Early on in Stefan Zweig’s Schachnovelle (A Chess Novella) the narrator, a casual chess player, expresses his worry that a serious devotion to chess might bring on madness:

How impossible to imagine […] a man of intelligence who, without going mad, again and again, over ten, twenty, thirty, forty years, applies the whole elastic power of his thinking to the ridiculous goal of backing a wooden king into the corner of a wooden board!

On Monday, I settled down to watch Bobby Fischer Against the World, an entertaining new HBO documentary, directed by Liz Garbus. Besides chronicling the career of one of the greatest chess players of all time, it is also a rumination on the cold war, on political extremism, on youth prodigies and the dangers of sudden fame, and on loneliness. Finally, perhaps most hauntingly, it is about the relationship between chess, genius, and madness.

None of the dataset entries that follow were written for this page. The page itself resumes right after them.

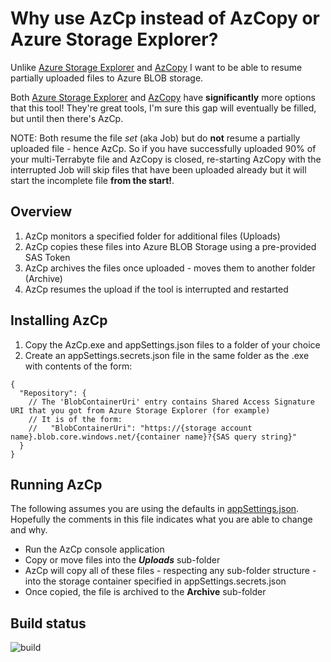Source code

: # Why use AzCp instead of AzCopy or Azure Storage Explorer?

Unlike [Azure Storage Explorer](https://azure.microsoft.com/en-us/features/storage-explorer/) and [AzCopy](https://docs.microsoft.com/en-us/azure/storage/common/storage-use-azcopy-v10?toc=/azure/storage/blobs/toc.json) I want to be able to resume partially uploaded files to Azure BLOB storage.

Both [Azure Storage Explorer](https://azure.microsoft.com/en-us/features/storage-explorer/) and [AzCopy](https://docs.microsoft.com/en-us/azure/storage/common/storage-use-azcopy-v10?toc=/azure/storage/blobs/toc.json) have **significantly** more options that this tool!  They're great tools, I'm sure this gap will eventually be filled, but until then there's AzCp.

NOTE: Both resume the file *set* (aka Job) but do **not** resume a partially uploaded file - hence AzCp.
So if you have successfully uploaded 90% of your multi-Terrabyte file and AzCopy is closed, re-starting AzCopy with the interrupted Job will skip files that have been uploaded already but it will start the incomplete file **from the start!**.

## Overview

1. AzCp monitors a specified folder for additional files (Uploads)
2. AzCp copies these files into Azure BLOB Storage using a pre-provided SAS Token
3. AzCp archives the files once uploaded - moves them to another folder (Archive)
4. AzCp resumes the upload if the tool is interrupted and restarted

## Installing AzCp

1. Copy the AzCp.exe and appSettings.json files to a folder of your choice
2. Create an appSettings.secrets.json file in the same folder as the .exe with contents of the form:

```
{
  "Repository": {
    // The 'BlobContainerUri' entry contains Shared Access Signature URI that you got from Azure Storage Explorer (for example)
    // It is of the form:
    //   "BlobContainerUri": "https://{storage account name}.blob.core.windows.net/{container name}?{SAS query string}"
  }
}
```

## Running AzCp

The following assumes you are using the defaults in [appSettings.json](test/appSettings.json).  Hopefully the comments in this file indicates what you are able to change and why.

* Run the AzCp console application
* Copy or move files into the ***Uploads*** sub-folder
* AzCp will copy all of these files - respecting any sub-folder structure - into the storage container specified in appSettings.secrets.json
* Once copied, the file is archived to the **Archive** sub-folder

## Build status

![build](https://github.com/AndyRace/azcp/workflows/build/badge.svg)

Bobby Fischer grew up on Lincoln Place, in the Crown Heights section of Brooklyn, the son of a single mother who spent much of her time agitating for communism. A lonely, awkward, uncommunicative boy, he immediately became obsessed with chess when, at age six, he learned how to play from the instructions of a cheap set bought at a candy store below his apartment. Soon, Bobby was staring at his chessboard for hours on end, playing both white and black, engrossed in the absurd attempt of beating himself, and of not letting himself be beaten by himself.

When he was no older than thirteen, this obsession, which at first had worried his mother, seemed to pay off. At the 1956 Rosenwald Memorial Tournament in New York, Bobby’s first appearance at a major chess event, he played a game of such daring and brilliance that he instantly became a sensation in chess circles. Within a year, he had won the prestigious U.S. Open; within another year, he won the U.S. Championship; and within a year after that, he was well on his way toward a lucrative career as an internationally renowned master.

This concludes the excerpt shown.